Mixed news: Hinter dem Streben nach mehr Ausgleich steht zunehmender Druck am Arbeitsplatz und die – mal schlicht notwendige, mal frei gewählte – Doppelbelastung von Mann und Frau via geteilter Familienarbeit.

Die europäische Wertestudie birgt überraschend erfreuliche Neuigkeiten. Aber noch mehr Stoff, der sehr nachdenklich macht. Good news: Der Wunsch nach dem starken Mann hält sich mit 16 Prozent nach wie vor in Grenzen. Mixed news: Die Österreicher haben ein Faible für Experten. Mehr als jeder Zweite würde am liebsten allein von Fachleuten regiert werden. Denn, so der Succus: Wer, wenn nicht sie, weiß, was zu tun ist.

Sebastian Kurz surft virtuos auf dem Trend: „pfui Politiker, hui Experten“. Fürs türkise Kabinett und als Neo-Abgeordnete kürte er fast ausschließlich Fachleute. Sie geben dem Kurz-Team den populären Expertenanstrich und sind – win-win – auch politisch ohne Eigengewicht. So kann der einzige Vollblut- und Berufspolitiker schalten und walten wie er will. Der honorige Migrations-Fachmann Faßmann zieht so eine Kehrtwende in die Schulpolitik der autoritären 60er-Jahre durch, ohne sie wissenschaftlich untermauern zu können.
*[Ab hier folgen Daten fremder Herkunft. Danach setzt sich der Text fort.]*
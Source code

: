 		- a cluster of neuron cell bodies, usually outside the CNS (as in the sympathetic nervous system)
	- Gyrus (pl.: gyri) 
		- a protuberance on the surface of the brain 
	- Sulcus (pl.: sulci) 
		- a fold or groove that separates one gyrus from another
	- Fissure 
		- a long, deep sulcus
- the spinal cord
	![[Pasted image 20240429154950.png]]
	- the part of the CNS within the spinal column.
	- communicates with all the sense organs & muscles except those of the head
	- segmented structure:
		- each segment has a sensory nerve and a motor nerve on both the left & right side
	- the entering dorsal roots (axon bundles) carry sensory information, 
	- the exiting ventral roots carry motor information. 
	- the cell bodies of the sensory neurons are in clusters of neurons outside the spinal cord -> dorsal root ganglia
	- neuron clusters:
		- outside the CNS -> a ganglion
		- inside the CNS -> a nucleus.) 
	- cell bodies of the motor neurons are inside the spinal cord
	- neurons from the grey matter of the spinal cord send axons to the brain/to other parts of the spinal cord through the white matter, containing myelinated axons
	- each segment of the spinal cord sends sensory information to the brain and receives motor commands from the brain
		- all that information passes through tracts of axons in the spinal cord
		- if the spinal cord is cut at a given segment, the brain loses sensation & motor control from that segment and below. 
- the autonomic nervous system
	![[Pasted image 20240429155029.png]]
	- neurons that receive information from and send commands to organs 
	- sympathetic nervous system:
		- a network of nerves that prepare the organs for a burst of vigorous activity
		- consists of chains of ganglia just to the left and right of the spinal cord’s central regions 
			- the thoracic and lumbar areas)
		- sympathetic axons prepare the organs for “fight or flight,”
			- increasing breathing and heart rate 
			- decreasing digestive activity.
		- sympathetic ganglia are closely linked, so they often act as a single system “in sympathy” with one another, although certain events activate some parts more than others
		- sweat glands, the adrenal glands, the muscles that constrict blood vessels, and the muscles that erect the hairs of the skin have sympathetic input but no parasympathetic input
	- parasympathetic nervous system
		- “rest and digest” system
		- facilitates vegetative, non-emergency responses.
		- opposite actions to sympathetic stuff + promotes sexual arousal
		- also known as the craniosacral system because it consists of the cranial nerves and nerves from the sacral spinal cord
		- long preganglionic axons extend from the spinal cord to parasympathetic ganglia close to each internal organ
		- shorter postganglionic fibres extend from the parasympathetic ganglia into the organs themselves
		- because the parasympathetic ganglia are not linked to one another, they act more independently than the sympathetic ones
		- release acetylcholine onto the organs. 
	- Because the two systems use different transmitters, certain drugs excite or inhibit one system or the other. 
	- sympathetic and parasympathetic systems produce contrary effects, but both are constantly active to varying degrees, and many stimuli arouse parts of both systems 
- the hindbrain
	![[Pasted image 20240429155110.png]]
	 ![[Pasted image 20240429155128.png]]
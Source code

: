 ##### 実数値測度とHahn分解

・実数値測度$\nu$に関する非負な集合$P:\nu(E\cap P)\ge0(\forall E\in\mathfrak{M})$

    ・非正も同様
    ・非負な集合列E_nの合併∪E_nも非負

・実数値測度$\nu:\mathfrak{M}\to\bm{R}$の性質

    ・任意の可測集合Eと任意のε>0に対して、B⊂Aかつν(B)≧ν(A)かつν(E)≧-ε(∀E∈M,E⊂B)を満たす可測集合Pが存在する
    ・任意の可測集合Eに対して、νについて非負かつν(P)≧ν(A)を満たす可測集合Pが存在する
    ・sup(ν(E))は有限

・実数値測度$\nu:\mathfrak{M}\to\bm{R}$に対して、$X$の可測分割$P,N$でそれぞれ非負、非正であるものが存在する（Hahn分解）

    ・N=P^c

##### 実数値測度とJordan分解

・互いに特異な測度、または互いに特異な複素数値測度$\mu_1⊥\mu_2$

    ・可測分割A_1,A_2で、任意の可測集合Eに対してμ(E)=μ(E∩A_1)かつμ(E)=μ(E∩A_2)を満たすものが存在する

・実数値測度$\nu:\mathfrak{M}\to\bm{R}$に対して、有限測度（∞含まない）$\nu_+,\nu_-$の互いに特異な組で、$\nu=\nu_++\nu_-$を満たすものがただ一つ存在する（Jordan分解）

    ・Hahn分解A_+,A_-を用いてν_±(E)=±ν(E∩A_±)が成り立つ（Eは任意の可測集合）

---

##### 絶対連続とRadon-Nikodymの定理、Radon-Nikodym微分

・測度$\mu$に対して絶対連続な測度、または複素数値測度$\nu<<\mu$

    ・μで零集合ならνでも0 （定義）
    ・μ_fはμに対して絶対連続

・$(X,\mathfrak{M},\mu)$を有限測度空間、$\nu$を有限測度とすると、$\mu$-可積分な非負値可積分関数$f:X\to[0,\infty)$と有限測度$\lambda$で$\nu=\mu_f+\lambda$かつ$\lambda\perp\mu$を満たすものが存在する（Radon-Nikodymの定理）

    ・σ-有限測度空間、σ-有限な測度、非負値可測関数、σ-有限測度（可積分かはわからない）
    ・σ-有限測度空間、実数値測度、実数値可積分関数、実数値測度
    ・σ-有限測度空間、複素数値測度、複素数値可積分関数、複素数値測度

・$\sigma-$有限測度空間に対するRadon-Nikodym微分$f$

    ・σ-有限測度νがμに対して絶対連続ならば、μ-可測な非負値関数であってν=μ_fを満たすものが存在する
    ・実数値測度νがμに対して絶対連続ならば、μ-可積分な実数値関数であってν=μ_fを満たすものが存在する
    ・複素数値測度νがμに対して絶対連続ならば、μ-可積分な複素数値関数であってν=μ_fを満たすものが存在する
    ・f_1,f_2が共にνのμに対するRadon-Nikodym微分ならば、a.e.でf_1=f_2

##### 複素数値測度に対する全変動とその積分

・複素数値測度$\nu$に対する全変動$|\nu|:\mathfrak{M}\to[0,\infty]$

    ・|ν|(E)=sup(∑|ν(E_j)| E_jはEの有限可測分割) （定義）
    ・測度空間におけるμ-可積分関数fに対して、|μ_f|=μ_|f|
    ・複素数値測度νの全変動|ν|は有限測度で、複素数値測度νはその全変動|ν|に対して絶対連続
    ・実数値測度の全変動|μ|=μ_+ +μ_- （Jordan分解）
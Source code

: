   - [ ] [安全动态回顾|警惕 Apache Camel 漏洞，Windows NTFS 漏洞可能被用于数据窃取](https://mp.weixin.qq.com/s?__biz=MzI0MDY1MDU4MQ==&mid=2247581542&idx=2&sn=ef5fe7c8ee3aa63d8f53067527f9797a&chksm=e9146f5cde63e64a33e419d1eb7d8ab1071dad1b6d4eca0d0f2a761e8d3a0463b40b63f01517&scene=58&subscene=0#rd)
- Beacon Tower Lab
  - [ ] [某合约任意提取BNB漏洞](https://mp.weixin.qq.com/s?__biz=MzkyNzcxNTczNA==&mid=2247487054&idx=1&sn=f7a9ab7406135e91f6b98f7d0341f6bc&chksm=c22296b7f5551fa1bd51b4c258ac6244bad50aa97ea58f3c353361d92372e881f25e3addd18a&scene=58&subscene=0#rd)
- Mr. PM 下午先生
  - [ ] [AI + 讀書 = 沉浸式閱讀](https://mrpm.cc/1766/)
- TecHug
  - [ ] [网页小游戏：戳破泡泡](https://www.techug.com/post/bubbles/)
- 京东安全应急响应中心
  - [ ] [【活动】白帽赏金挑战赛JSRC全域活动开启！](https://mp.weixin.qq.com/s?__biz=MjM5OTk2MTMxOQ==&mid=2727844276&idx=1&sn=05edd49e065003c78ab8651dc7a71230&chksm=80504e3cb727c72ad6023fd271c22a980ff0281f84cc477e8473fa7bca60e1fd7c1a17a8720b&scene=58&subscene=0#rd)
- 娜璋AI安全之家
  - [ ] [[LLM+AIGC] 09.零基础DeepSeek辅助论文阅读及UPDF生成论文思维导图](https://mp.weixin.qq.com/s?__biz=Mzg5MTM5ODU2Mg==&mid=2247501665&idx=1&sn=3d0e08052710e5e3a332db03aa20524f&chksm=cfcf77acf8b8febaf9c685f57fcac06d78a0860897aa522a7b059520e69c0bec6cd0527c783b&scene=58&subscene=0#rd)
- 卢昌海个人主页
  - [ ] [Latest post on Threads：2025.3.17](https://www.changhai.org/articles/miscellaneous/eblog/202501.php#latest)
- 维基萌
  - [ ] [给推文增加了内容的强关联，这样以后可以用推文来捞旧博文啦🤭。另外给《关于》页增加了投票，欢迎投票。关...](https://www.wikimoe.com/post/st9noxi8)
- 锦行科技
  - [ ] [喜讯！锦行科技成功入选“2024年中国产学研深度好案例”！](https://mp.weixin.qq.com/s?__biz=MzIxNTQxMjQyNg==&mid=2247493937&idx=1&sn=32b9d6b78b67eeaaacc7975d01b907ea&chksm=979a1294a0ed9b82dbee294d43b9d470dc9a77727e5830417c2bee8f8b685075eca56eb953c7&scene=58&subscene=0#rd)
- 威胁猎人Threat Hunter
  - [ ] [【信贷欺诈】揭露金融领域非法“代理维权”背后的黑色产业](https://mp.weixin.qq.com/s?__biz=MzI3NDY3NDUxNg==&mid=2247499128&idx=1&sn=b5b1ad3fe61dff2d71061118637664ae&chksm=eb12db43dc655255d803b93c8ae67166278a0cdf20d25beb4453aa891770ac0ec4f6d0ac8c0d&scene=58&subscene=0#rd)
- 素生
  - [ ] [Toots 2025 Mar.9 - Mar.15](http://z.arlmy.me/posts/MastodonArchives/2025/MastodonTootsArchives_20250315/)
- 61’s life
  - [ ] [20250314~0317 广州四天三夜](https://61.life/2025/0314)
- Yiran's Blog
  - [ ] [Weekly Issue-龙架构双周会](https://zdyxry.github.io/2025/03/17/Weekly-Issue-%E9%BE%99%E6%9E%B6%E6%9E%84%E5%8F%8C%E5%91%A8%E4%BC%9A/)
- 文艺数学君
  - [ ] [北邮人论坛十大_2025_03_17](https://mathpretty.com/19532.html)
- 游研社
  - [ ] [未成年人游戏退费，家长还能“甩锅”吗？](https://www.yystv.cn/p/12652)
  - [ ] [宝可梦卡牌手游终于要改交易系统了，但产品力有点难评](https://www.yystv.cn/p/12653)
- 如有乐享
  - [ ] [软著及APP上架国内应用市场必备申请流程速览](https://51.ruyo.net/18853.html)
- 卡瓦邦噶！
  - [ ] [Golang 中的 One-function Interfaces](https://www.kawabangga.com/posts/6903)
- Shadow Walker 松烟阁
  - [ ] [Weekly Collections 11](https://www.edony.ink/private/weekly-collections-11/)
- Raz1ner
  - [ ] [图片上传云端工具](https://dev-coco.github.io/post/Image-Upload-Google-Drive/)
„Eltern mit Kindern im Kindergarten bevorzugt“

Hinter dem Hohelied auf „unpolitische Fachleute“ steckt eine brandgefährliche Verachtung des Wesens von Politik. Ein Gesundheitsexperte wird etwa den Befund bestätigen, dass trotz Kassenfusion die Klassenmedizin bleibt. Ob die Gesundheitsleistungen für alle nach oben oder nach unten nivelliert werden, und wer das wie bezahlt, bleibt eine politische Entscheidung. Denn für die Kardinalfrage, wie wir leben wollen, gibt es nur einen Experten – und das sind in einer Demokratie die Wähler.

Kurz verbannt offensiv jede Debatte ins Winkerl („Diese Regierung streitet nicht“). Und setzt weiter auf Propaganda. Dieser Tage ging sogar der No-Na-Slogan „Berufstätige Eltern werden im Kindergarten bevorzugt“ als Schlagzeile durch. Wird es demnächst auch die absurde Parole „Eltern mit Kindern werden im Kindergarten bevorzugt“ widerspruchslos in die Medien schaffen? So würde am Ende doch noch der Mythos des starken Mannes obsiegen, der sich als Chef einer Expertenregierung tarnt.

Nach sechseinhalb Jahren darf ich mich als Blattmacher des Sonntag-KURIER von Ihnen mit dieser Ausgabe verabschieden und Ihnen für Ihre große Treue danken. Die jüngste Mediaanalyse weist dem Sonntag-KURIER mit 680.000 Lesern eine stabile Reichweite aus, während Boulevardmedien zeitgleich signifikant Leser einbüßen mussten.

Bleiben Sie gutem Journalismus treu, wo immer Sie ihn in Fake-News-Zeiten wie diesen noch finden.